In the material below, find every line containing "past" and copy that line.

=== Section Start ===

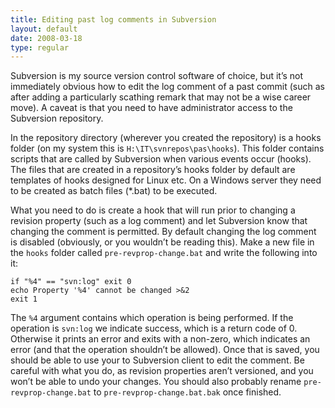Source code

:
 ```yaml
---
title: Editing past log comments in Subversion
layout: default
date: 2008-03-18
type: regular
---
```


Subversion is my source version control software of choice, but it’s not immediately obvious how to edit the log comment of a past commit (such as after adding a particularly scathing remark that may not be a wise career move). A caveat is that you need to have administrator access to the Subversion repository.

In the repository directory (wherever you created the repository) is a hooks folder (on my system this is `H:\IT\svnrepos\pas\hooks`). This folder contains scripts that are called by Subversion when various events occur (hooks). The files that are created in a repository’s hooks folder by default are templates of hooks designed for Linux etc. On a Windows server they need to be created as batch files (*.bat) to be executed.

What you need to do is create a hook that will run prior to changing a revision property (such as a log comment) and let Subversion know that changing the comment is permitted. By default changing the log comment is disabled (obviously, or you wouldn’t be reading this). Make a new file in the `hooks` folder called `pre-revprop-change.bat` and write the following into it:

    if "%4" == "svn:log" exit 0
    echo Property '%4' cannot be changed >&2
    exit 1

The `%4` argument contains which operation is being performed. If the operation is `svn:log` we indicate success, which is a return code of 0. Otherwise it prints an error and exits with a non-zero, which indicates an error (and that the operation shouldn’t be allowed). Once that is saved, you should be able to use your to Subversion client to edit the comment. Be careful with what you do, as revision properties aren’t versioned, and you won’t be able to undo your changes. You should also probably rename `pre-revprop-change.bat` to `pre-revprop-change.bat.bak` once finished.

=== Section End ===

▶ **SOLUTION FOR THIS PROBLEM**
title: Editing past log comments in Subversion
Subversion is my source version control software of choice, but it’s not immediately obvious how to edit the log comment of a past commit (such as after adding a particularly scathing remark that may not be a wise career move). A caveat is that you need to have administrator access to the Subversion repository.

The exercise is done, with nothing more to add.